Majalah pergerakan milik SI Banten tersebut beralamatkan redaksi di Kaujon, Serang. Majalah tersebut juga bisa dilanggan, Harga langganan untuk kaum pribumi sendiri sebesar fl. 6 untuk setahun dan fl. 1.5 untuk per-3 bulan. Sementara untuk non-pribumi, sebesar fl. 7 setahun dan fl. 2 untuk 3 bulan. Pada halaman muka majalah tersebut dituliskan bahwa untuk pemesanan langganan hanya dapat dimungkinkan bagi mereka yang akan berlangganan sedikitnya untuk per-3 bulan dengan ketentuan uang harus dibayarkan dimuka.

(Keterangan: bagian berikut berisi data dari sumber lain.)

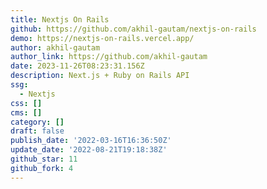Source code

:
 ```yaml
---
title: Nextjs On Rails
github: https://github.com/akhil-gautam/nextjs-on-rails
demo: https://nextjs-on-rails.vercel.app/
author: akhil-gautam
author_link: https://github.com/akhil-gautam
date: 2023-11-26T08:23:31.156Z
description: Next.js + Ruby on Rails API
ssg:
  - Nextjs
css: []
cms: []
category: []
draft: false
publish_date: '2022-03-16T16:36:50Z'
update_date: '2022-08-21T19:18:38Z'
github_star: 11
github_fork: 4
---
```

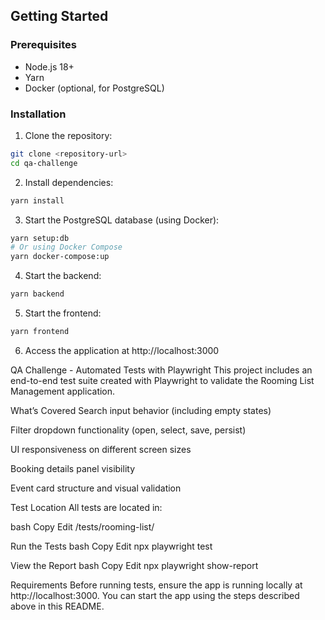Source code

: ## Getting Started

### Prerequisites

- Node.js 18+
- Yarn
- Docker (optional, for PostgreSQL)

### Installation

1. Clone the repository:

```bash
git clone <repository-url>
cd qa-challenge
```

2. Install dependencies:

```bash
yarn install
```

3. Start the PostgreSQL database (using Docker):

```bash
yarn setup:db
# Or using Docker Compose
yarn docker-compose:up
```

4. Start the backend:

```bash
yarn backend
```

5. Start the frontend:

```bash
yarn frontend
```

6. Access the application at http://localhost:3000

QA Challenge - Automated Tests with Playwright
This project includes an end-to-end test suite created with Playwright to validate the Rooming List Management application.

What’s Covered
Search input behavior (including empty states)

Filter dropdown functionality (open, select, save, persist)

UI responsiveness on different screen sizes

Booking details panel visibility

Event card structure and visual validation

Test Location
All tests are located in:

bash
Copy
Edit
/tests/rooming-list/

Run the Tests
bash
Copy
Edit
npx playwright test

View the Report
bash
Copy
Edit
npx playwright show-report

Requirements
Before running tests, ensure the app is running locally at http://localhost:3000. You can start the app using the steps described above in this README.

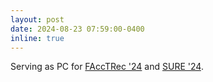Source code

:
 ```yaml
---
layout: post
date: 2024-08-23 07:59:00-0400
inline: true
---
```


Serving as PC for <a href="https://facctrec.github.io/facctrec2024/">FAccTRec '24</a> and <a href="https://sites.google.com/view/sure-2024/">SURE '24</a>.

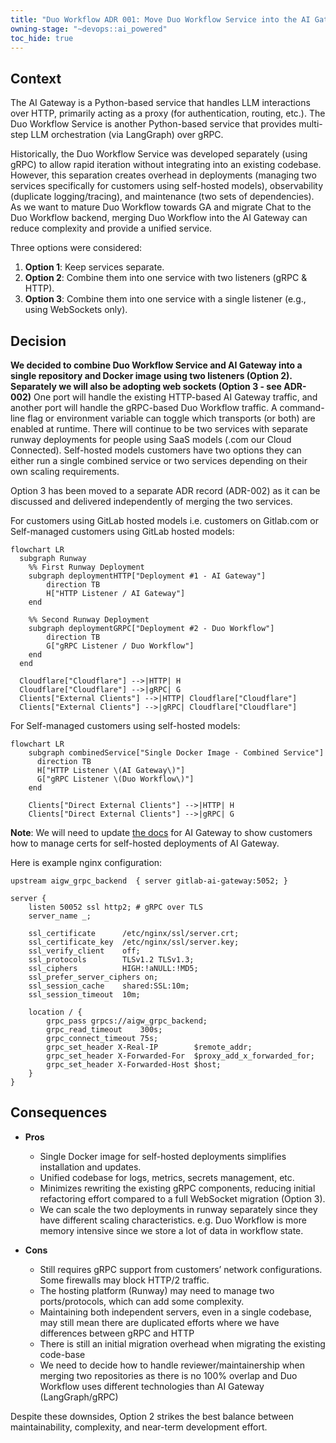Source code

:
 ```yaml
---
title: "Duo Workflow ADR 001: Move Duo Workflow Service into the AI Gateway"
owning-stage: "~devops::ai_powered"
toc_hide: true
---
```


## Context

The AI Gateway is a Python-based service that handles LLM interactions over HTTP, primarily acting as a proxy (for authentication, routing, etc.). The Duo Workflow Service is another Python-based service that provides multi-step LLM orchestration (via LangGraph) over gRPC.

Historically, the Duo Workflow Service was developed separately (using gRPC) to allow rapid iteration without integrating into an existing codebase. However, this separation creates overhead in deployments (managing two services specifically for customers using self-hosted models), observability (duplicate logging/tracing), and maintenance (two sets of dependencies). As we want to mature Duo Workflow towards GA and migrate Chat to the Duo Workflow backend, merging Duo Workflow into the AI Gateway can reduce complexity and provide a unified service.

Three options were considered:

1. **Option 1**: Keep services separate.
2. **Option 2**: Combine them into one service with two listeners (gRPC & HTTP).
3. **Option 3**: Combine them into one service with a single listener (e.g., using WebSockets only).

## Decision

**We decided to combine Duo Workflow Service and AI Gateway into a single repository and Docker image using two listeners (Option 2). Separately we will also be adopting web sockets (Option 3 - see ADR-002)** One port will handle the existing HTTP-based AI Gateway traffic, and another port will handle the gRPC-based Duo Workflow traffic. A command-line flag or environment variable can toggle which transports (or both) are enabled at runtime. There will continue to be two services with separate runway deployments for people using SaaS models (.com our Cloud Connected). Self-hosted models customers have two options they can either run a single combined service or two services depending on their own scaling requirements.

Option 3 has been moved to a separate ADR record (ADR-002) as it can be discussed and delivered independently of merging the two services.

For customers using GitLab hosted models i.e. customers on Gitlab.com or Self-managed customers using GitLab hosted models:

```mermaid
flowchart LR
  subgraph Runway
    %% First Runway Deployment
    subgraph deploymentHTTP["Deployment #1 - AI Gateway"]
        direction TB
        H["HTTP Listener / AI Gateway"]
    end

    %% Second Runway Deployment
    subgraph deploymentGRPC["Deployment #2 - Duo Workflow"]
        direction TB
        G["gRPC Listener / Duo Workflow"]
    end
  end

  Cloudflare["Cloudflare"] -->|HTTP| H
  Cloudflare["Cloudflare"] -->|gRPC| G
  Clients["External Clients"] -->|HTTP| Cloudflare["Cloudflare"]
  Clients["External Clients"] -->|gRPC| Cloudflare["Cloudflare"]
```

For Self-managed customers using self-hosted models:

```mermaid
flowchart LR
    subgraph combinedService["Single Docker Image - Combined Service"]
      direction TB
      H["HTTP Listener \(AI Gateway\)"]
      G["gRPC Listener \(Duo Workflow\)"]
    end

    Clients["Direct External Clients"] -->|HTTP| H
    Clients["Direct External Clients"] -->|gRPC| G
```

**Note**: We will need to update [the docs](https://docs.gitlab.com/install/install_ai_gateway/#set-up-docker-with-nginx-and-ssl) for AI Gateway to show customers how to manage certs for self-hosted deployments of AI Gateway.

Here is example nginx configuration:

```nginx
upstream aigw_grpc_backend  { server gitlab-ai-gateway:5052; }

server {
    listen 50052 ssl http2; # gRPC over TLS
    server_name _;

    ssl_certificate      /etc/nginx/ssl/server.crt;
    ssl_certificate_key  /etc/nginx/ssl/server.key;
    ssl_verify_client    off;
    ssl_protocols        TLSv1.2 TLSv1.3;
    ssl_ciphers          HIGH:!aNULL:!MD5;
    ssl_prefer_server_ciphers on;
    ssl_session_cache    shared:SSL:10m;
    ssl_session_timeout  10m;

    location / {
        grpc_pass grpcs://aigw_grpc_backend;
        grpc_read_timeout    300s;
        grpc_connect_timeout 75s;
        grpc_set_header X-Real-IP        $remote_addr;
        grpc_set_header X-Forwarded-For  $proxy_add_x_forwarded_for;
        grpc_set_header X-Forwarded-Host $host;
    }
}
```

## Consequences

- **Pros**  
  - Single Docker image for self-hosted deployments simplifies installation and updates.  
  - Unified codebase for logs, metrics, secrets management, etc.  
  - Minimizes rewriting the existing gRPC components, reducing initial refactoring effort compared to a full WebSocket migration (Option 3).
  - We can scale the two deployments in runway separately since they have different scaling characteristics. e.g. Duo Workflow is more memory intensive since we store a lot of data in workflow state.

- **Cons**  
  - Still requires gRPC support from customers’ network configurations. Some firewalls may block HTTP/2 traffic.  
  - The hosting platform (Runway) may need to manage two ports/protocols, which can add some complexity.
  - Maintaining both independent servers, even in a single codebase, may still mean there are duplicated efforts where we have differences between gRPC and HTTP
  - There is still an initial migration overhead when migrating the existing code-base
  - We need to decide how to handle reviewer/maintainership when merging two repositories as there is no 100% overlap and Duo Workflow uses different technologies than AI Gateway (LangGraph/gRPC)

Despite these downsides, Option 2 strikes the best balance between maintainability, complexity, and near-term development effort.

Pada edisi pertama koran MIMBAR menjelaskan latarbelakang terbitnya koran tersebut adalah berkeinginan untuk mencerdaskan rakyat Banten serta mengeluarkan mereka dari kegelapan menuju alam yang terang benderang. berikut merupakan kutipan lengkapnya:

 Latar belakang di bentuknya 'Orgaan yaitu perabot untuk memberitahukan suaranya baik pada para anggota SI maupun untuk umum berdasarkan pertemuan wakil-wakil SI di Banten hari Ahad tanggal 17 Agustus 1919. Memang betul sudah ada surat kabar bumi putera seperti: Neratja, Oetoesan Hindia, Kaoem Moeda. Tapi tiga surat kabar itu tidak dapat di-akses oleh orang Banten kebanyakan, dan banyak sekali hal-hal yang hanya mengenai Keresidenan Banten, satu kabupaten atau se-distrik saja. Oleh karena itu, SI Banten merasa perlu mempunyai prabot sewarna, orgaan sendiri.'

Pada pendahuluannya disebutkan: 'Dengan mufakatnya bestuur-bestuur SI dalam seluruh residesi Banten, terkabulah cita-cita kita pemimpin SI Banten untuk mengeluarkan organ, yakni tanda kita kaum SI dalam seluruh Banten sudah mempunyai suatu tempat untuk mengeluarkan suara dan keperluan rakyat kita bumiputra. Pertama kalilah Banten mempunyai suara untuk mengeluarkan jeritan rakyat Banten yang masih dalam kegelapan.'

 Kemudian, redaktur mengemukakan filosofinya pada pilihan kata MIMBAR yang berarti Mimbar, tempat berkhotbah, tempat berbicara. Yang menarik, koran tersebut diterbitkan karena dilatarbelakangi oleh sebab sudah mulai terbukanya kesempatan untuk berkumpul dan berserikat, sekalipun masih sangat terbatas. Dalam artikel selanjutnya redaktur membahas latar belakang politik terbitnya koran tersebut: Artikel 111 Regeerings-Reglement Perubahan dalam kebebasan berkumpul dan berserikat. Artikel RR berbunyi: "Perhimpunan- perhimpunan (Vereenigingen) dan kumpulan-kumpulan (vergaderingen) yang berdasar atau yang mengancam kesentosaan umum di dalam Hindia Belanda dilarang akan mencegah pelanggaran hal itu hendaklah diadakan peraturan menurut sebagaimana perlunya."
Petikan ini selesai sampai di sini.